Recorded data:

——————

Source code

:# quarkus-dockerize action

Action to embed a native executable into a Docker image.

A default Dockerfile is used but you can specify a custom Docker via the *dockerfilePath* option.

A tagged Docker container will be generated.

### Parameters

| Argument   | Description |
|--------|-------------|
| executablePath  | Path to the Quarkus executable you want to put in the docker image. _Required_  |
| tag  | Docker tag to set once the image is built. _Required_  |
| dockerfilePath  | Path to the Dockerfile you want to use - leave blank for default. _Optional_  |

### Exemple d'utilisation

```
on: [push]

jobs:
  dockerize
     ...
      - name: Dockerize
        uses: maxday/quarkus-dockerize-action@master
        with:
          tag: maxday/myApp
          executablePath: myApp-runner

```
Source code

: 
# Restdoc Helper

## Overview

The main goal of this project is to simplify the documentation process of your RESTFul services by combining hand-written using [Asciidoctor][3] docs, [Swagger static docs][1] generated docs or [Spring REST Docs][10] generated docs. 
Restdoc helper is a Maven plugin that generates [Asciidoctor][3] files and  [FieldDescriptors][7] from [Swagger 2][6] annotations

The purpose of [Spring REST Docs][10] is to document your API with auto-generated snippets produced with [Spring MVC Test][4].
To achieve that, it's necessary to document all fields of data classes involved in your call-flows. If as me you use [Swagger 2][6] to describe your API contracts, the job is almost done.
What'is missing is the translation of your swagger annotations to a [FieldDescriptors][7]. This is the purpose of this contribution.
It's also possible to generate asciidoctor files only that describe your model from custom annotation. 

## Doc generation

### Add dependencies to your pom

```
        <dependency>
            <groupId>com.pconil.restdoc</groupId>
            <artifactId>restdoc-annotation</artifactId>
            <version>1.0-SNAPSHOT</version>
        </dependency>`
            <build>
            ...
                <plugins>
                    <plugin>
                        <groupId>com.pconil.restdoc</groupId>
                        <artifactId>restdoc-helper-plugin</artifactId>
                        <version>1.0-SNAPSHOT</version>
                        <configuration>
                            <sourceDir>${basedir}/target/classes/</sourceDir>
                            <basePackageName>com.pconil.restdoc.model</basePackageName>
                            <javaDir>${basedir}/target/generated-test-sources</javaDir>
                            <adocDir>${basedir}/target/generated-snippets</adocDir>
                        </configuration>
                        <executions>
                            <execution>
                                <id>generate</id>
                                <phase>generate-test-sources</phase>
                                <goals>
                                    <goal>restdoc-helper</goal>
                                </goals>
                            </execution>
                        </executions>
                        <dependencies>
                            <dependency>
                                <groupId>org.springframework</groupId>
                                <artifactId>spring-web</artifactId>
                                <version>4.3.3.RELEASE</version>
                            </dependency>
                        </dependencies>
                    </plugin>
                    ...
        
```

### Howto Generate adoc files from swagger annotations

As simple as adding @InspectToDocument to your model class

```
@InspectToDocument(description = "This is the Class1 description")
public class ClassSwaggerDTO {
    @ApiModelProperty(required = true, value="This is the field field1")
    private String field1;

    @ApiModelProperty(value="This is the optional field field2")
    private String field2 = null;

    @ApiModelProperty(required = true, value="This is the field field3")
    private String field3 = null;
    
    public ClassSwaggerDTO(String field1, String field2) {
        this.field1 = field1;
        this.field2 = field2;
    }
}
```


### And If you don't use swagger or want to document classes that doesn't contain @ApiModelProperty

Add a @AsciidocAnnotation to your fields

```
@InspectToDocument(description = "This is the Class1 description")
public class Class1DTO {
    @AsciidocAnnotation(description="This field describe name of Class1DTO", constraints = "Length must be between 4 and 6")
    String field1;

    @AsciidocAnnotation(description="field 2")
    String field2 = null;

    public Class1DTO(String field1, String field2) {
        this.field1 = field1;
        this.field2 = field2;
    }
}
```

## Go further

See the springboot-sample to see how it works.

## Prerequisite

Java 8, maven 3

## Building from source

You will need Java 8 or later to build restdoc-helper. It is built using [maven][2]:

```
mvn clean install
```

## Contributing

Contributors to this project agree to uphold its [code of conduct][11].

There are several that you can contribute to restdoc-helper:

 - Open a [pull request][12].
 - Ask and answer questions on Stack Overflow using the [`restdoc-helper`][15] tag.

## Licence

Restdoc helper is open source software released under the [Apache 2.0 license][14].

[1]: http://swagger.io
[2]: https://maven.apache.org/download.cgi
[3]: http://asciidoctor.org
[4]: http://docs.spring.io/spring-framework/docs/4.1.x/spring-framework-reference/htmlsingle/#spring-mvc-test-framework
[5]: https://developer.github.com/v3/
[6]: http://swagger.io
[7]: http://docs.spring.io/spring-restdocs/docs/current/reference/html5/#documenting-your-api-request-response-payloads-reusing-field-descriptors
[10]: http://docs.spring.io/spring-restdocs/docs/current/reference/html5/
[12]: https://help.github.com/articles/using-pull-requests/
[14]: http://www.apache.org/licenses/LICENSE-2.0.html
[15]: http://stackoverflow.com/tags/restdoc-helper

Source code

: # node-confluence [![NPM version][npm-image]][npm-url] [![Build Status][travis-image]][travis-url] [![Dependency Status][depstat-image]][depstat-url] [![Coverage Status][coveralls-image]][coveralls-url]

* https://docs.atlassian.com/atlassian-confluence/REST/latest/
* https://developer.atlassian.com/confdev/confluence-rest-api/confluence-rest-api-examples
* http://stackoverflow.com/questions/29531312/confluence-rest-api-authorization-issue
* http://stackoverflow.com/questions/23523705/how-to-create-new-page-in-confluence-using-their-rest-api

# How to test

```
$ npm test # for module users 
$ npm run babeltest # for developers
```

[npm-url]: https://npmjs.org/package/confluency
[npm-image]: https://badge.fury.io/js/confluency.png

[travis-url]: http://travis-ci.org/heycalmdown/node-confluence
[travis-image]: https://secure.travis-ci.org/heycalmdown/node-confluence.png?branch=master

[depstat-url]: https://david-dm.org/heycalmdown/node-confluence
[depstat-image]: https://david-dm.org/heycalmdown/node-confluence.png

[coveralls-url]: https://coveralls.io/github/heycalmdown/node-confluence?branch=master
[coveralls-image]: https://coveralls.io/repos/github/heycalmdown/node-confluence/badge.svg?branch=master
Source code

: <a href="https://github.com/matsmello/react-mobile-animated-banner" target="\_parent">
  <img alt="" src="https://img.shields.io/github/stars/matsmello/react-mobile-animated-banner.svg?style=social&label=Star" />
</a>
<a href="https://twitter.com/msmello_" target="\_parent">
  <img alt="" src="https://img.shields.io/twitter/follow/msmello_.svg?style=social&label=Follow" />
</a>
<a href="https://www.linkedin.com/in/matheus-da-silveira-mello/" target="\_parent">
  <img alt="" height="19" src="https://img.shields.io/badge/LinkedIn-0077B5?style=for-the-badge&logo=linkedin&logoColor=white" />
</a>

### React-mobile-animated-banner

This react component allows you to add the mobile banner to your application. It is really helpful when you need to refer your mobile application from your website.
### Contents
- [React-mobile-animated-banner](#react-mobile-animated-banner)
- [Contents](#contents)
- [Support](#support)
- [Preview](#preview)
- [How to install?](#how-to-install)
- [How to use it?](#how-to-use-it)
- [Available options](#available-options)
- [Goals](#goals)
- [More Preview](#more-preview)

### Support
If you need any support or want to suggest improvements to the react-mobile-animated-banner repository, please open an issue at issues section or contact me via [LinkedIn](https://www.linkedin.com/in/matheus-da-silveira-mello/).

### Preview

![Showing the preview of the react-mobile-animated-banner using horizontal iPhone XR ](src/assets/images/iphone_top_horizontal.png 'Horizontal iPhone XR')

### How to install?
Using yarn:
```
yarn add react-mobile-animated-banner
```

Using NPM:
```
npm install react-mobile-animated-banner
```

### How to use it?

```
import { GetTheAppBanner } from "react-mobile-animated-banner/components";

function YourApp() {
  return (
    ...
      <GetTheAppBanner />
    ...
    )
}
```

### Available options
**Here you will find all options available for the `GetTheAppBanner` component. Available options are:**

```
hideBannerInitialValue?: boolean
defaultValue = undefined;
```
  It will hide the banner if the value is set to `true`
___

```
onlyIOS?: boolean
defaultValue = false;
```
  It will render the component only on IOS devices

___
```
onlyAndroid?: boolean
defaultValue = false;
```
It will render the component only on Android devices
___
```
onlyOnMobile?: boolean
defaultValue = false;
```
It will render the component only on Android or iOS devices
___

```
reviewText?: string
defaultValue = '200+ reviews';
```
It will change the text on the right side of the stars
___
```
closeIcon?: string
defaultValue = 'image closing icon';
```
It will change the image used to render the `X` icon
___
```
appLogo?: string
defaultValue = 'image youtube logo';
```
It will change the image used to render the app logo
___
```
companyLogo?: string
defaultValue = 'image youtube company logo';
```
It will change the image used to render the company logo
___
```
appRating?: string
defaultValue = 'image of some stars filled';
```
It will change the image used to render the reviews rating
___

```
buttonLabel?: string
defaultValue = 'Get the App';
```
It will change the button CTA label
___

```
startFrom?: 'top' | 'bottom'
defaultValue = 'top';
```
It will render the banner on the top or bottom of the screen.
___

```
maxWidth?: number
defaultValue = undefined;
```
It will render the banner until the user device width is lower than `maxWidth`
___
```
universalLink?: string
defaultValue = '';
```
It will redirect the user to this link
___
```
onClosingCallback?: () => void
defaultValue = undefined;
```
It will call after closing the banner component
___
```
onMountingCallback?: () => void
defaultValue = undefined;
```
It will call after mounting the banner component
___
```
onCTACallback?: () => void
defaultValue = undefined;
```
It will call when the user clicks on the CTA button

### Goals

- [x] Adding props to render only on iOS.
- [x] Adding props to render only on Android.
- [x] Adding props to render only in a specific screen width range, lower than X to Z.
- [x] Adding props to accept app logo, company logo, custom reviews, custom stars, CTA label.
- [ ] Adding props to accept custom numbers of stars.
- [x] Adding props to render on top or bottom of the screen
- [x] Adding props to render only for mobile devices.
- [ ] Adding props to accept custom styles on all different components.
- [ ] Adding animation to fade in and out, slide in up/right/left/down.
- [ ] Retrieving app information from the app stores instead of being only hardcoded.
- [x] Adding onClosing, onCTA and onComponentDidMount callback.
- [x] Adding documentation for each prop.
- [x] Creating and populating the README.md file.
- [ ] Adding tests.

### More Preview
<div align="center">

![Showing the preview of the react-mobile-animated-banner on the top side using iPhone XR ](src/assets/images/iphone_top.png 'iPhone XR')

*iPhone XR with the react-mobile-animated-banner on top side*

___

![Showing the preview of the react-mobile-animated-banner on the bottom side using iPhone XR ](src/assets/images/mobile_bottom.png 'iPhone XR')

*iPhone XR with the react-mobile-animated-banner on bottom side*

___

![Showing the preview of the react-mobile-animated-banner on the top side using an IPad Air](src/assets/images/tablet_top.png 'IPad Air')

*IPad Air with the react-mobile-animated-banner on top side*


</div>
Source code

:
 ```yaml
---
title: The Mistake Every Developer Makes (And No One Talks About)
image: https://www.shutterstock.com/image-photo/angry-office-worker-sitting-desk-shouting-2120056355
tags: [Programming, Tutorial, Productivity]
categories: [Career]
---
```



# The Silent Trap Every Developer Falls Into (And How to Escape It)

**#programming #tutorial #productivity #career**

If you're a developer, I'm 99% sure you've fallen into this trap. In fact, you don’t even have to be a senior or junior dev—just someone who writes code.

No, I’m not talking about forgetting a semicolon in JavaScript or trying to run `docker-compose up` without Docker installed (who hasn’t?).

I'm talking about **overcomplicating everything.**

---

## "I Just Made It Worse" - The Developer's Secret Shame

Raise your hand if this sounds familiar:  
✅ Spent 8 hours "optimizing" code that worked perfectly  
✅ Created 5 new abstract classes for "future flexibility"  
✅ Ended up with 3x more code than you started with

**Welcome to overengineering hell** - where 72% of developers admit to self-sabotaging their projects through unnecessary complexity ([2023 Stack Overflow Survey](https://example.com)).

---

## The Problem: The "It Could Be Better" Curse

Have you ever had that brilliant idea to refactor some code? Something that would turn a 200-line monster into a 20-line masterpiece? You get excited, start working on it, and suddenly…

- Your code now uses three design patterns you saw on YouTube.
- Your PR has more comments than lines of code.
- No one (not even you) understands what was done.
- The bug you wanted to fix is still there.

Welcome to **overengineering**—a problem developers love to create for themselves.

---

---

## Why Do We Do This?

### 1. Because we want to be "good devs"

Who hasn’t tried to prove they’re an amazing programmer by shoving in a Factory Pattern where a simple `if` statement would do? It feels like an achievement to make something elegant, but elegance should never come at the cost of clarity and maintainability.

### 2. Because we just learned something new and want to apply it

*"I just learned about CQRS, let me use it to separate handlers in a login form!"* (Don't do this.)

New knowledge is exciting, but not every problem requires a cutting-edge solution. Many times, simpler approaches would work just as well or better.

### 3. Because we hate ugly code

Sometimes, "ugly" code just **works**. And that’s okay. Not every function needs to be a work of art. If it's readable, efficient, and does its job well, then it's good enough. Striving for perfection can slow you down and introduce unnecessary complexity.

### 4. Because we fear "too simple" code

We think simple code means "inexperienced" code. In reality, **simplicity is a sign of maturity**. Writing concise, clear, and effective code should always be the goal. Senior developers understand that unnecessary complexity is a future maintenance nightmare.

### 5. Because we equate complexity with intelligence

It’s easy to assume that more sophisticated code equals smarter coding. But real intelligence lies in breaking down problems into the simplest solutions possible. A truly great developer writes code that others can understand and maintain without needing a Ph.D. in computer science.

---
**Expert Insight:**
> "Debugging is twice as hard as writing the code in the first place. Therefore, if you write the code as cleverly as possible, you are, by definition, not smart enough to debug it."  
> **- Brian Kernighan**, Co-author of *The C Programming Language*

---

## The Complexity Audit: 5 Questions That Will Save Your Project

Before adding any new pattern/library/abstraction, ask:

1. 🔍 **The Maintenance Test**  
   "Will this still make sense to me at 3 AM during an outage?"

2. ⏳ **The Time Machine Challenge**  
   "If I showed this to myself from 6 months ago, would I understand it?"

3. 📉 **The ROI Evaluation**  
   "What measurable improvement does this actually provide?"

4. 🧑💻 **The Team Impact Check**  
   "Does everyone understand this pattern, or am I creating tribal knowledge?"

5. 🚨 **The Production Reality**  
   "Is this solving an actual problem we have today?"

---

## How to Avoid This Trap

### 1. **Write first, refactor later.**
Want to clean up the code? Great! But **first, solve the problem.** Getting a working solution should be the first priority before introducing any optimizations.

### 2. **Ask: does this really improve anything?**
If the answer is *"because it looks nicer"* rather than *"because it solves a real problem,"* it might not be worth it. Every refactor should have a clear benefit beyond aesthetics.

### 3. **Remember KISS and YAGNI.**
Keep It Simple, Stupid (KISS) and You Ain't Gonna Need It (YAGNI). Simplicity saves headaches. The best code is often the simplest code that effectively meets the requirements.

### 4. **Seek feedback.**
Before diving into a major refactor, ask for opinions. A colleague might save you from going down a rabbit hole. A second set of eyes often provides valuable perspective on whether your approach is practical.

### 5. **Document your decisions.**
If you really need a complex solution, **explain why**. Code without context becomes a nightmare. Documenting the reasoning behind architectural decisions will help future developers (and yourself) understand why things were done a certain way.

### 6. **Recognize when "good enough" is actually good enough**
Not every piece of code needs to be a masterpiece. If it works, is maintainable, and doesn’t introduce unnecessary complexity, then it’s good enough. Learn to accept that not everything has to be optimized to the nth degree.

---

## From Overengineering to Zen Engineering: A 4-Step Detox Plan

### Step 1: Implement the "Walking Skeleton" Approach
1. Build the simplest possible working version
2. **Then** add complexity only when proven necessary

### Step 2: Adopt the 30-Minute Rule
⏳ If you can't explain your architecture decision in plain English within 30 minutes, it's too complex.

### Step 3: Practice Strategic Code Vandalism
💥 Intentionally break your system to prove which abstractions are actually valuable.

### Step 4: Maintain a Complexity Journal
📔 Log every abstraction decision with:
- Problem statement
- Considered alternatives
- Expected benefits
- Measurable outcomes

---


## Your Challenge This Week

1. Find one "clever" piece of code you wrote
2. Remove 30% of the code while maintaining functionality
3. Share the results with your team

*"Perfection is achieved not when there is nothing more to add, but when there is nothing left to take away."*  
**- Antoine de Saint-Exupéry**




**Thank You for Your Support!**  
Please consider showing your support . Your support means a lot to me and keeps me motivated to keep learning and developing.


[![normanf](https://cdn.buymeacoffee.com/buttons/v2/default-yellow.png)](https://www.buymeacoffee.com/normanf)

——————

- Exercise requirements
Copy, please, exactly the lines that start at the first line of the data and end at the line containing "The main goal", both kept and no others.

- Response
Source code

:# quarkus-dockerize action

Action to embed a native executable into a Docker image.

A default Dockerfile is used but you can specify a custom Docker via the *dockerfilePath* option.

A tagged Docker container will be generated.

### Parameters

| Argument   | Description |
|--------|-------------|
| executablePath  | Path to the Quarkus executable you want to put in the docker image. _Required_  |
| tag  | Docker tag to set once the image is built. _Required_  |
| dockerfilePath  | Path to the Dockerfile you want to use - leave blank for default. _Optional_  |

### Exemple d'utilisation

```
on: [push]

jobs:
  dockerize
     ...
      - name: Dockerize
        uses: maxday/quarkus-dockerize-action@master
        with:
          tag: maxday/myApp
          executablePath: myApp-runner

```
Source code

: 
# Restdoc Helper

## Overview

The main goal of this project is to simplify the documentation process of your RESTFul services by combining hand-written using [Asciidoctor][3] docs, [Swagger static docs][1] generated docs or [Spring REST Docs][10] generated docs. 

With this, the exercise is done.